> _Task statement_: Beginning at the top of the entries below, retype each line exactly until the line containing "(number of observations" has been written out; include no pictures and no later lines.

Rendered images with source text:
↓↓↓
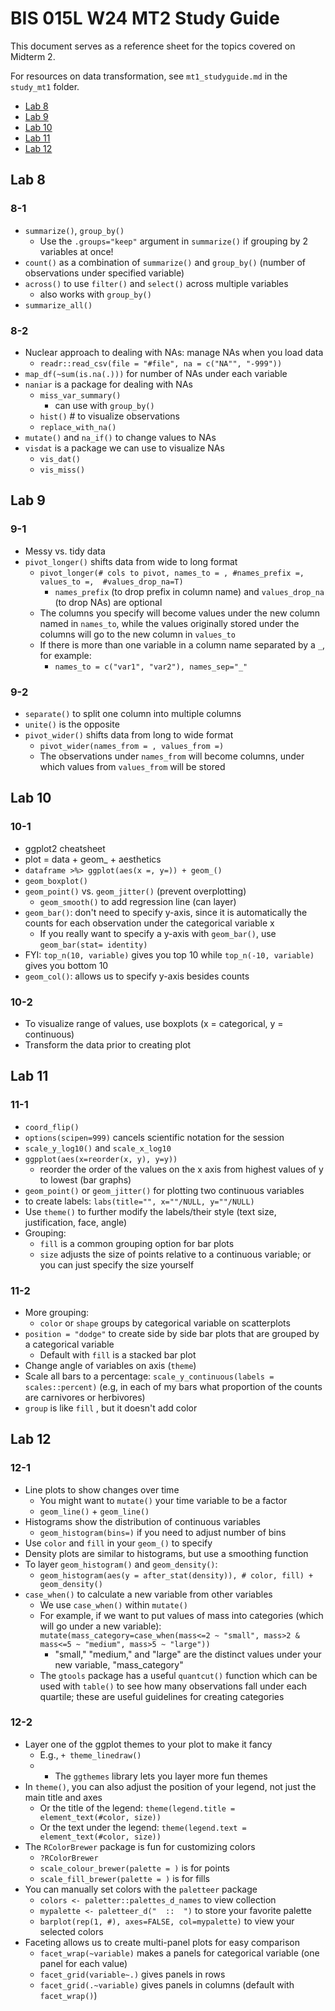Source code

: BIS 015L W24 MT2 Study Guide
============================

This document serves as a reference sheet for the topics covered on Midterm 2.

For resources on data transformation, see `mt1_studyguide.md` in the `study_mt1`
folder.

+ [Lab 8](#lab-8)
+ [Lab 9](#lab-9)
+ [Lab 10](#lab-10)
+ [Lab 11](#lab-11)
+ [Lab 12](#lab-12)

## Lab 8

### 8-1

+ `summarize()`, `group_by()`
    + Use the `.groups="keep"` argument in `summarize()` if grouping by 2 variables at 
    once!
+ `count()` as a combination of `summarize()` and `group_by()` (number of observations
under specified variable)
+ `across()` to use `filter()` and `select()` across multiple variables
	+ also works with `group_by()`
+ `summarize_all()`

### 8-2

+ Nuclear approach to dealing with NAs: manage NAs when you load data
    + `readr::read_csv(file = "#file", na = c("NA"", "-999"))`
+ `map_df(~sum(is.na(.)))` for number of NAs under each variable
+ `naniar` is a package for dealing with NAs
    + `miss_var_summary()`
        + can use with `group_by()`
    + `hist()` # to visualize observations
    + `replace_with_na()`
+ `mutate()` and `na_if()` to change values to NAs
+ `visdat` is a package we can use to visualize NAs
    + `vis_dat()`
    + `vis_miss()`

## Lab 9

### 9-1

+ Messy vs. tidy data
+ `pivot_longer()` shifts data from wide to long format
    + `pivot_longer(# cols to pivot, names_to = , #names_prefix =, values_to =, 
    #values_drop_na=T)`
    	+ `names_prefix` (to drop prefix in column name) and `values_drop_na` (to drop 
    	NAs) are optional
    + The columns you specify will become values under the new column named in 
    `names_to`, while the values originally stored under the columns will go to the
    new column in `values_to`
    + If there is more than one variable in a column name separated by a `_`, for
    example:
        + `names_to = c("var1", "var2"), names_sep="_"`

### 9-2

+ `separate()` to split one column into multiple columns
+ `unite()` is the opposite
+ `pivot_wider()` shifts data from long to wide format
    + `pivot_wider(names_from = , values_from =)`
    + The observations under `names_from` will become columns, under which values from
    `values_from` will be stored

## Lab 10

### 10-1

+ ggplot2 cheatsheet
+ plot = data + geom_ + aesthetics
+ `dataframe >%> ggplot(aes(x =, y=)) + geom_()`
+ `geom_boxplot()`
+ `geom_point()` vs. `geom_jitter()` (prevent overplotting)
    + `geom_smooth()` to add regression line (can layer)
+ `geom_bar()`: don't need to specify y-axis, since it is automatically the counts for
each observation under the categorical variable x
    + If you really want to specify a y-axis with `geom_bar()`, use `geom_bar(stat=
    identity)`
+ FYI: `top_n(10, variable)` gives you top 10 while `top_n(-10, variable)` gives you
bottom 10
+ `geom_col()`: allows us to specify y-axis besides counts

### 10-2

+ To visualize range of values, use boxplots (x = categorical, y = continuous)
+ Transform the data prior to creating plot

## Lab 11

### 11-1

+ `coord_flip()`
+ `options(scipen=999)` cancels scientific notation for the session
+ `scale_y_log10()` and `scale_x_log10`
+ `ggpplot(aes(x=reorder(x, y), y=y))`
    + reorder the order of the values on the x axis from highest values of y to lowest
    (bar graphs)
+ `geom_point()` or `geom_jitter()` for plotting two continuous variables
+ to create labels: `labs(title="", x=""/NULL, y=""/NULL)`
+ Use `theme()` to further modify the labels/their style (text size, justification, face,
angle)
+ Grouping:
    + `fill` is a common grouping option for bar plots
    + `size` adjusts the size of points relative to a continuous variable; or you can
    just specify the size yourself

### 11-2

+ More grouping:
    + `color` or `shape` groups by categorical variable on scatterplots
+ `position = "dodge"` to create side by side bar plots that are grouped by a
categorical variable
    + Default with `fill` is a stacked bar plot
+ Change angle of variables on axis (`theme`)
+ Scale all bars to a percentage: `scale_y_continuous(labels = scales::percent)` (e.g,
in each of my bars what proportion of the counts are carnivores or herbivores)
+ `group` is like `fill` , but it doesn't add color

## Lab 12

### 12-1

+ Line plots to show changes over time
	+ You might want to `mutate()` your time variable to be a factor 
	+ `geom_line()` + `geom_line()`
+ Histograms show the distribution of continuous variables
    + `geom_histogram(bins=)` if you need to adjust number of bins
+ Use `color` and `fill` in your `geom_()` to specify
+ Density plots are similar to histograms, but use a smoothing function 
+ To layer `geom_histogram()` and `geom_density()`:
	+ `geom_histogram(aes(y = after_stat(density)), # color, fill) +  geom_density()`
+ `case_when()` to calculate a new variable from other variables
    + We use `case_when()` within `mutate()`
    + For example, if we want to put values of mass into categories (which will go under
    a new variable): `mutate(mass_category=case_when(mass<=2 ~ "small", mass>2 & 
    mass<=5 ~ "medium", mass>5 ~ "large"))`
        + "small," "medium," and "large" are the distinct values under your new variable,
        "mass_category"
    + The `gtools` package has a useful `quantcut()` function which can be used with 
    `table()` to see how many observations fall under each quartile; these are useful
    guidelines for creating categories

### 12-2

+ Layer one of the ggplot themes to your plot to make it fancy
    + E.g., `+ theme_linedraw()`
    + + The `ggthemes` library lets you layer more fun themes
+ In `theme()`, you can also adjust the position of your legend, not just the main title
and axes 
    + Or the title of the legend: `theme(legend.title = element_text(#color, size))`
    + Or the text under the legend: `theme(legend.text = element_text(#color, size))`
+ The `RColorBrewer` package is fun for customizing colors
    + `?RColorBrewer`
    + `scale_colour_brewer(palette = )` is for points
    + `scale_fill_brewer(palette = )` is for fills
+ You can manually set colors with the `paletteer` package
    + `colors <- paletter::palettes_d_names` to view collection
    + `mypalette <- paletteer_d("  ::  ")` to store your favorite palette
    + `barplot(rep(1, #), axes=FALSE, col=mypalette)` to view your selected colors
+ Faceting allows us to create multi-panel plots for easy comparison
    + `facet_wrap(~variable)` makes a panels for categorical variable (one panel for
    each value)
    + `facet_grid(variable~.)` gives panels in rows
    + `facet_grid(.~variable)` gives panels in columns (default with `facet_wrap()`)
↑↑↑
> _Finished task_:
Source code

: BIS 015L W24 MT2 Study Guide
============================

This document serves as a reference sheet for the topics covered on Midterm 2.

For resources on data transformation, see `mt1_studyguide.md` in the `study_mt1`
folder.

+ [Lab 8](#lab-8)
+ [Lab 9](#lab-9)
+ [Lab 10](#lab-10)
+ [Lab 11](#lab-11)
+ [Lab 12](#lab-12)

## Lab 8

### 8-1

+ `summarize()`, `group_by()`
    + Use the `.groups="keep"` argument in `summarize()` if grouping by 2 variables at 
    once!
+ `count()` as a combination of `summarize()` and `group_by()` (number of observations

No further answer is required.